A training agreement, or an employee repayment agreement is a legally enforceable contract that sets out the terms and conditions of any training that you provide your employees. It establishes the cost of undertaking training, and who is responsible for paying.

If the employer is covering training expenses, then a training agreement will define a repayment schedule to be used in the event an employee leaves the company soon after completing their training. Repayments are usually on a sliding scale, so the longer an employee remains at a company after training, the less they are eligible to repay. A training contract will also define whether training deductions can be made from a departing employee’s final salary.

What is the Purpose of a Training Agreement?

Ultimately, the success of your company depends on the people that work there. The more training and development they receive, the better they will be at their jobs. Aside from teaching your employees new skills, employee training programs, workplace mentorship, peer mentorship, and coaching in the workplace can help make your company more organized, productive, and efficient. Creating a culture of learning can also result in increased employee engagement and satisfaction, and higher levels of employee retention.

However, there is always a level of risk involved in training and relocating employees. For one thing, they aren’t cheap. What happens if you pay for a course then the newly-trained employee decides to leave the company? Or, even worse, if they decide to take their newly-acquired skills to a competitor?

In this scenario not only would you lose the training investment, but you would also have to pay to train up a replacement. This could have a significant impact on your company in the long term, especially if you are a small business.

For employers, new talent is an investment.  Although there are possible negative consequences, a training reimbursement agreement can provide this protection for employers looking to shield themselves from resignation-related expenses.

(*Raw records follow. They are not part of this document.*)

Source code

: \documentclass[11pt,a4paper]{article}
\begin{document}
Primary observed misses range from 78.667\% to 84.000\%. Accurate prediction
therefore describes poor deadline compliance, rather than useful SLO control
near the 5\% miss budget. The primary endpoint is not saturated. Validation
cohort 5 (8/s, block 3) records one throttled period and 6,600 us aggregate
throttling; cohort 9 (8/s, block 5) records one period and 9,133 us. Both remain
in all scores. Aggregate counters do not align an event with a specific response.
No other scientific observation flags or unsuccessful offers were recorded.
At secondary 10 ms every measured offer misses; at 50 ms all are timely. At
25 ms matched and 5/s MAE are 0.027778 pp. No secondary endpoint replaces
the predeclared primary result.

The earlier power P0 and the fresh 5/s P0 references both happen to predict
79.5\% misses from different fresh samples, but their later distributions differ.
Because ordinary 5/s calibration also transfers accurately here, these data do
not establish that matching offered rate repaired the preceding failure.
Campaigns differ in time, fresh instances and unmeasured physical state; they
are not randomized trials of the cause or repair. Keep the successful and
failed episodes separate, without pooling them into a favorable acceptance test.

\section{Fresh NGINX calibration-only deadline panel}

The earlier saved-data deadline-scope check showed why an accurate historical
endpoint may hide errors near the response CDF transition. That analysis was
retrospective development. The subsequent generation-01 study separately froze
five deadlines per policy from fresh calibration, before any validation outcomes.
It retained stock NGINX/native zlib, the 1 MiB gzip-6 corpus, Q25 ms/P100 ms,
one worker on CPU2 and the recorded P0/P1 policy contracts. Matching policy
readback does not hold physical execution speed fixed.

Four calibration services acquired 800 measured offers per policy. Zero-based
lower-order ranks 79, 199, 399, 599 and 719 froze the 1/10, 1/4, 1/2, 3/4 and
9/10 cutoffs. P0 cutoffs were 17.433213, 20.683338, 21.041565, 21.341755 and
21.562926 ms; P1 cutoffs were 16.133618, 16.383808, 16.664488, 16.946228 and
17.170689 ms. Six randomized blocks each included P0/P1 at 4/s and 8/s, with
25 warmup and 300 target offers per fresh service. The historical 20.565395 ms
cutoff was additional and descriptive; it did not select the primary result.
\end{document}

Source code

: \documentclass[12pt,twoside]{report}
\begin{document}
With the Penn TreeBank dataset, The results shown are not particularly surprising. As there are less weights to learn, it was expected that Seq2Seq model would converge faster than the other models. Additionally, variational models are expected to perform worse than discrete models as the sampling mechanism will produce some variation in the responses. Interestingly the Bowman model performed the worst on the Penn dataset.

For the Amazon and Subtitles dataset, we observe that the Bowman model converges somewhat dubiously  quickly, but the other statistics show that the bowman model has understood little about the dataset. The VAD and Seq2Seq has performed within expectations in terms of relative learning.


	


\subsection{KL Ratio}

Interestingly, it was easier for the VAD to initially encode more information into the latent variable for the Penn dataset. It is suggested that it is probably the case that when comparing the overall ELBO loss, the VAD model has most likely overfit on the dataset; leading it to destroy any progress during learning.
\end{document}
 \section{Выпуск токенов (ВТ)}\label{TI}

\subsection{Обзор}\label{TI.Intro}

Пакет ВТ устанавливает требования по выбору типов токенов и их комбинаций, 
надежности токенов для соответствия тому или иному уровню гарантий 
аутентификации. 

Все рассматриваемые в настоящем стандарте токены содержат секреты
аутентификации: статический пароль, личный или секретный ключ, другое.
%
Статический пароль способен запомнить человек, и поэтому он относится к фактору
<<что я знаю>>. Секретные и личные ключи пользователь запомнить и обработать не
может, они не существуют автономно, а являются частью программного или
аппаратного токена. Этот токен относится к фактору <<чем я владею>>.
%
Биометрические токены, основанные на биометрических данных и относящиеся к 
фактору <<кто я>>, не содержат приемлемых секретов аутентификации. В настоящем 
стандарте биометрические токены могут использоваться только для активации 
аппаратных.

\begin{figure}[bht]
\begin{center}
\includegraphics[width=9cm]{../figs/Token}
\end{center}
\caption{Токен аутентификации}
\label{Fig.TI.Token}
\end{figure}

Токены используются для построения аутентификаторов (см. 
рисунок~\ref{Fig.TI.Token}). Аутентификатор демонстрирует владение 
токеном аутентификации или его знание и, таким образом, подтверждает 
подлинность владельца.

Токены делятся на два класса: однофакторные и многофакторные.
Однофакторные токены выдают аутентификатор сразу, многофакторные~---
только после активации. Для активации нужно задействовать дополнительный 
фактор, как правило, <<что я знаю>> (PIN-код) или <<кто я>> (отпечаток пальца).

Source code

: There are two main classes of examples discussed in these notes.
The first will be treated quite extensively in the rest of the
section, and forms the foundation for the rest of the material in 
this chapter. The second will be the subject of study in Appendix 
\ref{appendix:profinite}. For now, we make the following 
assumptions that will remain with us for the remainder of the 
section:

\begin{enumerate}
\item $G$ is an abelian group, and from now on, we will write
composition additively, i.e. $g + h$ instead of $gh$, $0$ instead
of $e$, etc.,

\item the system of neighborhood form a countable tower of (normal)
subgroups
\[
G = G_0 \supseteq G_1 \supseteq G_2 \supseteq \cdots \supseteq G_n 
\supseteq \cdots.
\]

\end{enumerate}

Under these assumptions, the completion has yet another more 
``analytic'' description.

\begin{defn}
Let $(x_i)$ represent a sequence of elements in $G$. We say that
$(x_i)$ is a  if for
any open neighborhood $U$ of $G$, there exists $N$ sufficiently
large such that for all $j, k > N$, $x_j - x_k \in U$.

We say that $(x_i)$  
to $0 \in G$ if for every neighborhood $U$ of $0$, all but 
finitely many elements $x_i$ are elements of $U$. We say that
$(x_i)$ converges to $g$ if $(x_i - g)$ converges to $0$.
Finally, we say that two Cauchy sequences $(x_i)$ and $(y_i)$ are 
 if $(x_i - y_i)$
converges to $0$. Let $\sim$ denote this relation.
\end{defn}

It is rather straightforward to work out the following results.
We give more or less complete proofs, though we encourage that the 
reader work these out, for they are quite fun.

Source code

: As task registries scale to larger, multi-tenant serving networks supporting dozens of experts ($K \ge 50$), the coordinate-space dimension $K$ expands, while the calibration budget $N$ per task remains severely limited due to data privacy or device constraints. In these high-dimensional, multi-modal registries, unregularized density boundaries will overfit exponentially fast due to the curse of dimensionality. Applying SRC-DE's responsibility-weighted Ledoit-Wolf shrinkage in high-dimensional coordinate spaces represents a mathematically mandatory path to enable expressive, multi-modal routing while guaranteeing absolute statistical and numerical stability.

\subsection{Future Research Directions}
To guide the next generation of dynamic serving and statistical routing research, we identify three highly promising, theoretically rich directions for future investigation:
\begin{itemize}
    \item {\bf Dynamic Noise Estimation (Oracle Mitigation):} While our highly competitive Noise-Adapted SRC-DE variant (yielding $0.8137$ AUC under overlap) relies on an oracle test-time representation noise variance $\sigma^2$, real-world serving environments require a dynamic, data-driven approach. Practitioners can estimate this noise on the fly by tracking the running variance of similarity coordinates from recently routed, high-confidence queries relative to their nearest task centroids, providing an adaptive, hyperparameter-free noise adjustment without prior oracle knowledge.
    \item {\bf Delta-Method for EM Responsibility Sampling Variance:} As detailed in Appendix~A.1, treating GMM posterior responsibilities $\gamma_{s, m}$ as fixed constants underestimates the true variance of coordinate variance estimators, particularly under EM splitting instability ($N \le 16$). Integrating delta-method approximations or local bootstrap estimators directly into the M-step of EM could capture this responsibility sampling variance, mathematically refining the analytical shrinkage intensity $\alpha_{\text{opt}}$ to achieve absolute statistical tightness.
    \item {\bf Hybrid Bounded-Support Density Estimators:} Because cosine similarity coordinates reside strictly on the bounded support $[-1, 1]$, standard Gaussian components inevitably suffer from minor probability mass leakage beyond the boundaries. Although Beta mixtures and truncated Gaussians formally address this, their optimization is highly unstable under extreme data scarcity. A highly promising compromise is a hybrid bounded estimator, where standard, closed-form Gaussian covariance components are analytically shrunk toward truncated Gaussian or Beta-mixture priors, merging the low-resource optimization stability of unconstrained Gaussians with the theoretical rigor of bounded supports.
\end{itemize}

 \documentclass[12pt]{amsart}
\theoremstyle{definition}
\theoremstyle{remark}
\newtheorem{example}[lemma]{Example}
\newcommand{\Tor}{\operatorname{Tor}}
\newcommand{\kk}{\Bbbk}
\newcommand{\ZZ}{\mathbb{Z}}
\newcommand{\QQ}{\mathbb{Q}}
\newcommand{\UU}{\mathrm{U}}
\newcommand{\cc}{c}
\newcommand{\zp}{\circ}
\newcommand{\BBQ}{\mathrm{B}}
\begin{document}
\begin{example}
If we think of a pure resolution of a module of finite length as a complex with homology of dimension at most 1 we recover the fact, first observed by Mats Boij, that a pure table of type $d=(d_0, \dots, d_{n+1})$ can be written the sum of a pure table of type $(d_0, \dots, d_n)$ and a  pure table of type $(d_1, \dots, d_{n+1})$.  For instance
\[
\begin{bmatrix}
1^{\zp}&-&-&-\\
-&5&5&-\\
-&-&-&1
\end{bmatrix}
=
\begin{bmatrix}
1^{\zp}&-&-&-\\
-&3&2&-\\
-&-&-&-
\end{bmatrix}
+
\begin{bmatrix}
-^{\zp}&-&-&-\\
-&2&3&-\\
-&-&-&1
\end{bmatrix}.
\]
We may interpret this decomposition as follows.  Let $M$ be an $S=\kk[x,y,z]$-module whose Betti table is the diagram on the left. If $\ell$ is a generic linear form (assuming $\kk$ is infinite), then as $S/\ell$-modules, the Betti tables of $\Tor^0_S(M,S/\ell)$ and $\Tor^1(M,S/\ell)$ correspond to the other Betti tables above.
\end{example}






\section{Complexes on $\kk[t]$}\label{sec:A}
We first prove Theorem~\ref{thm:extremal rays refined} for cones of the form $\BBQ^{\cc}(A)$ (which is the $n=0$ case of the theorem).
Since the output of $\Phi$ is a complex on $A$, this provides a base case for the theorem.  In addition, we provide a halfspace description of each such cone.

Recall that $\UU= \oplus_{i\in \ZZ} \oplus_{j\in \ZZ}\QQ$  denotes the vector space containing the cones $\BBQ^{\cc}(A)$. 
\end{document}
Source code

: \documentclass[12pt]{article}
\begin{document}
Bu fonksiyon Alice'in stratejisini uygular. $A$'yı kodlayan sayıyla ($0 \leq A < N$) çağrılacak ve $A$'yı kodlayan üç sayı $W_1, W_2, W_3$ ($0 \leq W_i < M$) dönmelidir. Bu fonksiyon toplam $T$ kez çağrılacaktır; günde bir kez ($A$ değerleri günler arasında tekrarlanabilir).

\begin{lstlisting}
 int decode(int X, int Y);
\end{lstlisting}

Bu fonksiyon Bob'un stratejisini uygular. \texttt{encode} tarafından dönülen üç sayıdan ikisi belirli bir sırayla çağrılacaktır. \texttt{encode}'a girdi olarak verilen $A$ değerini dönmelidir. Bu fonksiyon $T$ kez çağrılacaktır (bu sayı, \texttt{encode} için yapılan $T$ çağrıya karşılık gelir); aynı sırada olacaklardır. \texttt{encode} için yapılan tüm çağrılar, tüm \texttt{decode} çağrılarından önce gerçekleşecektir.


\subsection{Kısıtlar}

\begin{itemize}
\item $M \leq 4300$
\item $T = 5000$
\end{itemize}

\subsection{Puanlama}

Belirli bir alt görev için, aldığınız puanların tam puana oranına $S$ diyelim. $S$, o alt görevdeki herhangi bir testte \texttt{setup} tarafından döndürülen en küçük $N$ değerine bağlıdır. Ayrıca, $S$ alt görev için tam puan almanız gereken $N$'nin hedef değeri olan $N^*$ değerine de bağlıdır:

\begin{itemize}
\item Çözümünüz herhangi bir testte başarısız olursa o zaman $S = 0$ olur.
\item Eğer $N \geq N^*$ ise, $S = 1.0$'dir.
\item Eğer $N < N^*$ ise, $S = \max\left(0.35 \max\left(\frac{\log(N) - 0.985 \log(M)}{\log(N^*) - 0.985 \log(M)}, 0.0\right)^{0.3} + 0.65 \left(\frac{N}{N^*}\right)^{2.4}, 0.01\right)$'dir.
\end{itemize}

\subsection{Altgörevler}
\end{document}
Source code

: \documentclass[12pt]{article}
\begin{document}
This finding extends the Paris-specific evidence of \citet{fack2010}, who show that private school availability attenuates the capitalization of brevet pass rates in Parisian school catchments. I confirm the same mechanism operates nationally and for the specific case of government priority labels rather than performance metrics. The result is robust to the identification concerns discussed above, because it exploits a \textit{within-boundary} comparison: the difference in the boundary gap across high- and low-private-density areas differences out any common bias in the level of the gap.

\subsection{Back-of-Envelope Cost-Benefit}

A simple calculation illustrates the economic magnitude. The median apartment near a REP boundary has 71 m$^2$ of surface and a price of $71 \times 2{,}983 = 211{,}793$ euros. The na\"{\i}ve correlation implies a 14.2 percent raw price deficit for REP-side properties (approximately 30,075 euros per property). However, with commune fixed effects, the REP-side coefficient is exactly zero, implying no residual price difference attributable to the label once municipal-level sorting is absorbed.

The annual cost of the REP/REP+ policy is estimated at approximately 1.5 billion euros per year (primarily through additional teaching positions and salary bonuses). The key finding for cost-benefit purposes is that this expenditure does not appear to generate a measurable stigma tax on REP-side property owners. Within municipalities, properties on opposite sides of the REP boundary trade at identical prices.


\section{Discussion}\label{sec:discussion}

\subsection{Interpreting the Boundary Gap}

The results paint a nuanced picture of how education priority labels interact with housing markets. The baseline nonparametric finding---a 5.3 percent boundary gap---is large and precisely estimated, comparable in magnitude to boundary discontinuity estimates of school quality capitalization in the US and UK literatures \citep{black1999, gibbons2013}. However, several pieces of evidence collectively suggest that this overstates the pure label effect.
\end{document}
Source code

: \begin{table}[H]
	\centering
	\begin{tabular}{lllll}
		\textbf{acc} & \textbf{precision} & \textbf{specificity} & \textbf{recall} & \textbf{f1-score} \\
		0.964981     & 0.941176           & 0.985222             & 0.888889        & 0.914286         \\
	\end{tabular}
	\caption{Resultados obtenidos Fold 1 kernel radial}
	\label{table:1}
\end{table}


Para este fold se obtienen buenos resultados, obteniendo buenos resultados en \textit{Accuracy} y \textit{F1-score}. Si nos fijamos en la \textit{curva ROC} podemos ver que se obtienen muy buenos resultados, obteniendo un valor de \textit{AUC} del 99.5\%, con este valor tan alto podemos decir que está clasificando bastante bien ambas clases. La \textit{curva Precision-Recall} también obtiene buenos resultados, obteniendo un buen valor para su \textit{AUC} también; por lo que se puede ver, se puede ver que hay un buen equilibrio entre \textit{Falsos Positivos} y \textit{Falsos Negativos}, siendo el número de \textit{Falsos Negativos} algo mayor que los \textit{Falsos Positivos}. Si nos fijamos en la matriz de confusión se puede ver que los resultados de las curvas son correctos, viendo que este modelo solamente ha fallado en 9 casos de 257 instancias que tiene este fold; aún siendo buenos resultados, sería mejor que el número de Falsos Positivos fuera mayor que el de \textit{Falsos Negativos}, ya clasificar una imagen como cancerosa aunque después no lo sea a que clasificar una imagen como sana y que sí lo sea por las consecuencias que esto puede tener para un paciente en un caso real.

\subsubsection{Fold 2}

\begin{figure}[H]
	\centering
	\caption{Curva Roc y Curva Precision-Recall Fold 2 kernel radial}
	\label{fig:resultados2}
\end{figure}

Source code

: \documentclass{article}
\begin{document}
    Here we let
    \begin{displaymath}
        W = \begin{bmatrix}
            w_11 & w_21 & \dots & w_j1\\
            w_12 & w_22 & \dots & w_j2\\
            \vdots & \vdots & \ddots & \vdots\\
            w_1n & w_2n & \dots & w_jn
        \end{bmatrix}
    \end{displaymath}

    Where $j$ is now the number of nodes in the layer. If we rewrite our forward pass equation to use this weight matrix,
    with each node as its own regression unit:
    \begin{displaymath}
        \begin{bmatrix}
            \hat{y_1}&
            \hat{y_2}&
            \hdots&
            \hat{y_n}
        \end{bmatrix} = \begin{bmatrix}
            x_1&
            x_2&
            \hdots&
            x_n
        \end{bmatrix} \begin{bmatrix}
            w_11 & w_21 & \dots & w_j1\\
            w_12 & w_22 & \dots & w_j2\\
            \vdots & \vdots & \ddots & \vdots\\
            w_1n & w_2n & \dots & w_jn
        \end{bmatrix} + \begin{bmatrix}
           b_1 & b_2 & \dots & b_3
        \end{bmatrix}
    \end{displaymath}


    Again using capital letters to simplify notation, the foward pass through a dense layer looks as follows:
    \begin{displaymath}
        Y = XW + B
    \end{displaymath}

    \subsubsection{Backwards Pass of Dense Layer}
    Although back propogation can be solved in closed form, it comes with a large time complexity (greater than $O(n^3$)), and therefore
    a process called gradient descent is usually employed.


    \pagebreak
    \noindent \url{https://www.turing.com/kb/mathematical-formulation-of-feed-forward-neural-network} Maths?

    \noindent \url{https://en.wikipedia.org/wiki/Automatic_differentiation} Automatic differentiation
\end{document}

A well-drafted training agreement protects you and your investment as an employer. It prevents you from being left out of pocket after paying for expensive courses and professional qualifications. It also provides you with an assurance that the money you spend on an employee’s training and development will be reinvested in the company.

How to Use a Training Agreement

There are a few things to consider when you draft your training agreement template:

  • Draft a separate agreement for all training and development opportunities. Don’t rely on the training clause in your standard employment contract.
  • Ensure all terms and conditions are clearly defined in writing.
  • Make sure employees sign the written agreement before starting training.
  • Establish the true cost of the investment in the document (not an estimate)
  • Outline in which event repayments will be deemed necessary (resignation, gross misconduct, etc.)
  • Define a sliding scale for repayments. The amount an employee will need to pay back should reduce over time. In other words, the longer they stay with you after completing training, the lower the amount they will have to pay back.
  • If the cost of training is relatively low, you might consider deducting it from an employee’s salary. If this is the case then you need to stipulate this in the agreement.

Training Reimbursement Agreement: Legal Factors

While drafting an employee repayment agreement, there are a few legal factors that come into play.  Here are some points that you need to consider if you are planning to put a training reimbursement plan in place.

 Make Sure that Training is Voluntary

Employees need to have the right to choose whether or not they undergo training. If the trainings are compulsory for employees, employers will most likely be unable to legally justify the training agreement, nor the recompensation.

Tell Employees About Repayment from the Start

If possible, employees should be aware of the training agreement before even signing their offer letter.  Everything should be made crystal clear from the very beginning.  Training agreement contracts for existing employees should be presented before they start the course or training program.  It should be made very clear that the document is a contractual agreement.  Encourage employees to thoroughly review the document before signing.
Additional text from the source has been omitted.